Just so you know straight off this post has nothing to do with any song by the same name. I guess it just seemed like an appropriate title today. It’s been one of those days (do you ever get them?) when something sets you off crying in the morning and then you basically don’t stop.
This morning it was this Facebook post that set me off. As you know my kids are in their early twenties. My son is currently in Australia and my daughter is heading off to California in a few months. Like almost every mum on the planet I’ve poured everything I could into my kids – so much love and patience and encouragement. I’ve tried to teach them and train them and prepare them for life the best I could but they don’t come with a manual do they? I’ve tried to be everything they needed me to be as a mum but I’m not perfect and I’ve made mistakes and I wonder if I’ve let them down? Do they still love me as much now that they’ve grown and they know about my imperfections?
I didn’t understand ’empty nest syndrome’ when my kids were younger. I guess I always thought it would be nice to have your freedom back again and be able to do whatever you want without having to worry about looking after little ones. When the reality starts to hit though it’s pretty different. You realise that you’re not the same person you were before you had kids. Maybe your other half isn’t the same person either. You need to figure out what you like and what you want in life all over again. The house is too quiet and your friends are busy with their own lives. You have responsibilities like jobs and bills that restrict the freedom you dreamed of having once the kids were grown. I guess for me raising my kids was always the most important job I had even though I was only a stay at home mum until they started school. So maybe it’s also about an adjustment in how I think of myself.
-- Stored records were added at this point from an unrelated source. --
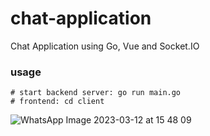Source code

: # chat-application
Chat Application using Go, Vue and Socket.IO

### usage

```
# start backend server: go run main.go
# frontend: cd client
```

![WhatsApp Image 2023-03-12 at 15 48 09](https://user-images.githubusercontent.com/8607337/225802457-7a159d18-ef48-4e0a-acb2-124b16718c8e.jpeg)

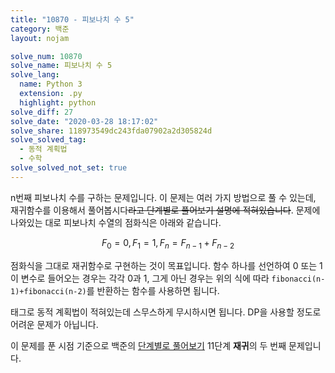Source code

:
 ```yaml
---
title: "10870 - 피보나치 수 5"
category: 백준
layout: nojam

solve_num: 10870
solve_name: 피보나치 수 5
solve_lang:
  name: Python 3
  extension: .py
  highlight: python
solve_diff: 27
solve_date: "2020-03-28 18:17:02"
solve_share: 118973549dc243fda07902a2d305824d
solve_solved_tag:
  - 동적 계획법
  - 수학
solve_solved_not_set: true
---
```


n번째 피보나치 수를 구하는 문제입니다. 이 문제는 여러 가지 방법으로 풀 수 있는데, 재귀함수를 이용해서 풀어봅시다~~라고 단계별로 풀어보기 설명에 적혀있습니다~~. 문제에 나와있는 대로 피보나치 수열의 점화식은 아래와 같습니다.

$$
F_0=0,F_1=1,F_n=F_{n-1}+F_{n-2}
$$

점화식을 그대로 재귀함수로 구현하는 것이 목표입니다. 함수 하나를 선언하여 0 또는 1이 변수로 들어오는 경우는 각각 0과 1, 그게 아닌 경우는 위의 식에 따라 `fibonacci(n-1)+fibonacci(n-2)`를 반환하는 함수를 사용하면 됩니다.

태그로 동적 계획법이 적혀있는데 스무스하게 무시하시면 됩니다. DP을 사용할 정도로 어려운 문제가 아닙니다.

이 문제를 푼 시점 기준으로 백준의 [단계별로 풀어보기](http://noj.am/p/s) 11단계 **재귀**의 두 번째 문제입니다.
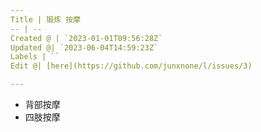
 ```yaml
---
Title | 锻炼 按摩
-- | --
Created @ | `2023-01-01T09:56:28Z`
Updated @| `2023-06-04T14:59:23Z`
Labels | ``
Edit @| [here](https://github.com/junxnone/l/issues/3)

---
```

- 背部按摩
- 四肢按摩

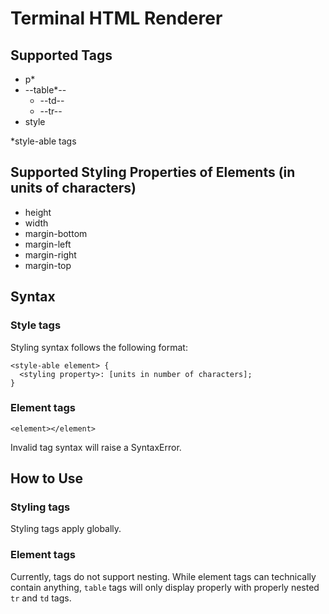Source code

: # Terminal HTML Renderer

## Supported Tags
* p*
* --table*--
  * --td--
  * --tr--
* style

*style-able tags

## Supported Styling Properties of Elements (in units of characters)
* height 
* width 
* margin-bottom
* margin-left
* margin-right
* margin-top

## Syntax
### Style tags
Styling syntax follows the following format:
```
<style-able element> {
  <styling property>: [units in number of characters];
}
```

### Element tags
```
<element></element>
```

Invalid tag syntax will raise a SyntaxError.

## How to Use
### Styling tags
Styling tags apply globally.

### Element tags
Currently, tags do not support nesting.
While element tags can technically contain anything, `table` tags will only display properly with properly nested `tr` and `td` tags.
I’m not quite at the empty nest stage yet but it’s definitely becoming more real and looking like the reality is getting much closer. I guess I’m beginning to process it now in the hope that I’ll be properly ready for it when it actually happens. To all the other mums and dads out there who don’t see as much of your kids as you’d like and wish you’d made more of the time you had, I feel your pain (if only a little bit of it right now). Change is the only constant in life as they say. Just gotta learn to deal with it I suppose.